Saved data entries
Start of Block
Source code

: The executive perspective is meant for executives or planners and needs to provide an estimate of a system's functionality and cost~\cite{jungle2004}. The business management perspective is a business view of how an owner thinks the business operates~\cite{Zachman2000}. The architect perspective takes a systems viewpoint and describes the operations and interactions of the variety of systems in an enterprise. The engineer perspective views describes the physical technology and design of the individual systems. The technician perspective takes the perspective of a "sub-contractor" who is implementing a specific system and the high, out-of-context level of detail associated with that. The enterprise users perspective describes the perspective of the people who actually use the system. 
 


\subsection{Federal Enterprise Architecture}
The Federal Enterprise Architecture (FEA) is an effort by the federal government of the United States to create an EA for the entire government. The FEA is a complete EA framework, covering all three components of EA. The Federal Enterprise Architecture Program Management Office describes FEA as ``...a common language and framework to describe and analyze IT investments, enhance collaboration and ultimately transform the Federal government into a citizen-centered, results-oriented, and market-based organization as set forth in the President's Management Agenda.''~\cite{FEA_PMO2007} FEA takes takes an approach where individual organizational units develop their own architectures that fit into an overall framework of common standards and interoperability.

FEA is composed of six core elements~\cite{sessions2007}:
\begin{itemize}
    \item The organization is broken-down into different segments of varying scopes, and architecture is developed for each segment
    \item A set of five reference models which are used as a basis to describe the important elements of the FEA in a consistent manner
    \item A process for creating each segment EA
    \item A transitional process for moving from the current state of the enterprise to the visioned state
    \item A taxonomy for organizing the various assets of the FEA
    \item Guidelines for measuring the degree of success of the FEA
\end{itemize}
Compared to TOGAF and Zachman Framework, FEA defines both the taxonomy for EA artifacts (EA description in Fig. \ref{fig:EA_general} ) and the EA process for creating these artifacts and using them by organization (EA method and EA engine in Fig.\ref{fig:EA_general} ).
End of Block
:: TO DO ::
In the entries above, which lines hold the word "creating"? Copy them out.

:: SOLUTION TO THE PROBLEM ::
    \item A process for creating each segment EA
Compared to TOGAF and Zachman Framework, FEA defines both the taxonomy for EA artifacts (EA description in Fig. \ref{fig:EA_general} ) and the EA process for creating these artifacts and using them by organization (EA method and EA engine in Fig.\ref{fig:EA_general} ).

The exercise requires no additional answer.